Is the game over now? Not likely. The prefab restroom building went up in June 2018, but you can’t use it. The Parks, Recreation and Waterfront department has kept it locked and posted a notice on the door (see photo) saying that “Restroom Utilities are currently under construction. Anticipated completion date: July 30, 2018.” The facility has remained closed and that same notice remained up as Oct. 15,  75 days after the posted “anticipated completion date.”

A Parks source explained to me recently that the utilities still under construction are electrical, and that PG&E was withholding approval. The $25,116 that Ghilotti is asking the City Council for on Oct. 16 is only for landscaping, not for electrical. Very probably, another round of increases is coming for the electrical work. That will bring the cost overrun for this re-scoped project even higher above the ceiling that the city manager set in 2017.  

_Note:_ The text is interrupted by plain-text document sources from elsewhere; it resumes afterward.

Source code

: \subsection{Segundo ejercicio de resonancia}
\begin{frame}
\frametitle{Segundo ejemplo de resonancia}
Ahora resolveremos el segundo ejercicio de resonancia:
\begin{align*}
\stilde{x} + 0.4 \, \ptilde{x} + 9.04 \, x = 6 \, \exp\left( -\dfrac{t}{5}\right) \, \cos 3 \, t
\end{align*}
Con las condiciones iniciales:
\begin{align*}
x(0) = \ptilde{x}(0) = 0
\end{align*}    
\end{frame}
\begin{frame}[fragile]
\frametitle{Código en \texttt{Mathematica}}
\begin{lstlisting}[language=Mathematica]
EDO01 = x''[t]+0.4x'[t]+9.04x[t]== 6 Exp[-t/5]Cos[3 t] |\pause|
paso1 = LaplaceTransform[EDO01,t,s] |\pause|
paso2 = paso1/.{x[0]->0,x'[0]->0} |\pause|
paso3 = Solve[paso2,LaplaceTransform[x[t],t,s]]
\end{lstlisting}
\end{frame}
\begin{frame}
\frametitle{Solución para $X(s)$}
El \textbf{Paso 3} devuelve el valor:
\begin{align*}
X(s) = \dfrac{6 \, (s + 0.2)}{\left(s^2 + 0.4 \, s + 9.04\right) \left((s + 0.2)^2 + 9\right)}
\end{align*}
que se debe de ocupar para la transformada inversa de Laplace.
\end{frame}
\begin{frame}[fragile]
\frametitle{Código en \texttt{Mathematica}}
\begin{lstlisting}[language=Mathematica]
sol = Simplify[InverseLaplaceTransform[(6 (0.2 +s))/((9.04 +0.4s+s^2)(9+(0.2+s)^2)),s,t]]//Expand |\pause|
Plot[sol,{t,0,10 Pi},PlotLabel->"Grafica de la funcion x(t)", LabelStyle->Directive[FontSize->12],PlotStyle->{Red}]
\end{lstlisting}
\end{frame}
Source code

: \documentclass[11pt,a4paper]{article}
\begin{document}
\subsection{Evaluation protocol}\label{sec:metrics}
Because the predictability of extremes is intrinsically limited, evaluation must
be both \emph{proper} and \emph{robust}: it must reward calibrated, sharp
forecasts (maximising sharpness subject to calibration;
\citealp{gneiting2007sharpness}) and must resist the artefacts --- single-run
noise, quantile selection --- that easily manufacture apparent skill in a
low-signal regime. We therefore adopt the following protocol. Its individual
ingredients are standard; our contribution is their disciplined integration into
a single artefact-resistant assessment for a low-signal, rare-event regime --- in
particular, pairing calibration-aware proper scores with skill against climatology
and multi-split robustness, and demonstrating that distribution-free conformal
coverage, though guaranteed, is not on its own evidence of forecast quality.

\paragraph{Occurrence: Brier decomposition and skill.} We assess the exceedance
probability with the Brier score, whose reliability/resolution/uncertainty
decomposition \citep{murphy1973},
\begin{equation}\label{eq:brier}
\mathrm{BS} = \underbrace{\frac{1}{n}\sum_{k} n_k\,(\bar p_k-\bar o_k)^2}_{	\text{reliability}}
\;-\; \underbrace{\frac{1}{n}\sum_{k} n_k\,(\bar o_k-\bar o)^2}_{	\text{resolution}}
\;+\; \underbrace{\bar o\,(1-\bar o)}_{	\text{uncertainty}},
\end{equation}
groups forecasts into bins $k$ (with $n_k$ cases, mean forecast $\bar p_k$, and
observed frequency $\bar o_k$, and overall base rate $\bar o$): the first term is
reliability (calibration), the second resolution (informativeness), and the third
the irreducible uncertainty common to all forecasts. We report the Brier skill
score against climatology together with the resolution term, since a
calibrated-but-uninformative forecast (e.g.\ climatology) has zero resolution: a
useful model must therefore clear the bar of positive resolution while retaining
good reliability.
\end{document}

Nobody has asked why the contractor hadn’t foreseen this totally foreseeable landscaping and electrical work and built it into the bid to begin with. Or why Parks and its engineers hadn’t looked at the contractor’s bid hard enough and seen that it was just the opening move. In the game of Parks contracts, opening bids are a joke, contractor’s guarantees of thorough inspection are empty verbiage.  The city manager’s extraordinary finding that the 2017 bids were unreasonably high was just a paper barricade that Parks easily defeated with an end run. There’s not one word of protest in the Parks documents against Ghilotti’s repeated claims for extra payments. Parks and the contractors dance together in a warm embrace. Meanwhile, the infamous windsurfer restroom — the most expensive structure per square foot ever built in Berkeley — remains closed to the public.

The city initially defended the extravagant cost of the windsurfer restroom on the ground that it wasn’t city money. It was Cosco Busan and related grant money. True enough, for the project as originally scoped. But the cost overruns are coming out of the Marina budget, which is city money. It was interesting to hear the parks department shrug that off. Oh yes, the Marina budget can kick in $130,000 without impacting any other project.  Add $167,497.50, sure, why not. Another $25,116, no problem. This, from a department that chronically complains it can’t fund permanent restrooms in Cesar Chavez Park, even though $130,000 alone would buy two permanent restrooms with money left over. Like Parks contracts, the Marina budget is fluid and relativistic. For park visitors, there’s no money. For windsurfers, Marina money flows like water.

Martin Nicolaus has lived in Berkeley since 1992. He writes an almost daily blog on Cesar Chavez Park (chavezpark.org), has published a book about the park (From Trash to Treasure), and led a campaign to replace park porta-potties with permanent flush-toilet bathrooms.